Digital Twin Network Management AI Agent The Digital Twin Network Management Agent serves as the central coordination and management component in the architecture, providing the following key functionalities:

Resource Monitoring: Continuously tracks and monitors the status, performance metrics, and operational health of all resources within the digital twin environment.
Lifecycle Management: Governs the complete lifecycle of Digital Twin Network instances, encompassing instantiation, configuration, state synchronization, maintenance, and termination.
Session Control: Manages and orchestrates communication sessions and interactions among the various AI agents within the architecture to ensure coherent operation.
Intent Translation & Policy Derivation: Translates high-level business or operational intents from users into specific, executable policies and configuration models for the digital twin and its physical counterpart.
Virtual-Physical Synchronization Control: Manages the bidirectional data flow and state synchronization between the digital twin and the physical network to ensure accurate representation and control.

Functional Model AI Agent The Functional Model Agent is responsible for advanced service modeling and optimization capabilities, it can autonomously invoke the required functional models based on validation policies, while continuously optimizing models through the analysis of historical data. Additionally, it develops specialized models tailored to specific operational scenarios, use cases, and network conditions.

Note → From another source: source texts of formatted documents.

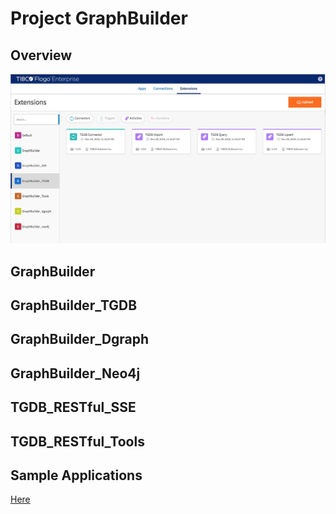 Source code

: # Project GraphBuilder

## Overview

![graph_builder](graph_builder.jpg)

## GraphBuilder

## GraphBuilder_TGDB

## GraphBuilder_Dgraph

## GraphBuilder_Neo4j

## TGDB_RESTful_SSE

## TGDB_RESTful_Tools

## Sample Applications
[Here](./sample-applications/README.md)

Service Model Optimization: Continuously refines and optimizes service models through performance analysis and adaptive learning algorithms.
Scenario-specific Model Creation.

TBD.

Basic Model AI Agent The Basic Model Agent maintains fundamental network element and topology representations, capable of updating itself in real-time based on changes in the physical network to ensure the accuracy of validation.

Data Repository AI Agent The Data Repository AI Agent serves as the intelligent data governance and provisioning component, enabling data-driven operations across the digital twin ecosystem. It autonomously manages data lifecycle with the following AI-enhanced capabilities:

Real-time Data Collection: Implementing multi-protocol ingestion for streaming network telemetry and performance metrics, while autonomously detecting and flagging data anomalies or inconsistencies.
Historical Data Intelligence Management: Building structured data and integrates intelligent analytics capabilities to support trend analysis and pattern mining, providing data foundation for model training and proactive optimization.
Adaptive Data Services: Providing context-aware data retrieval with intelligent caching, pre-processing, and conflict resolution, dynamically prioritizing datasets for critical tasks such as simulation or root cause analysis.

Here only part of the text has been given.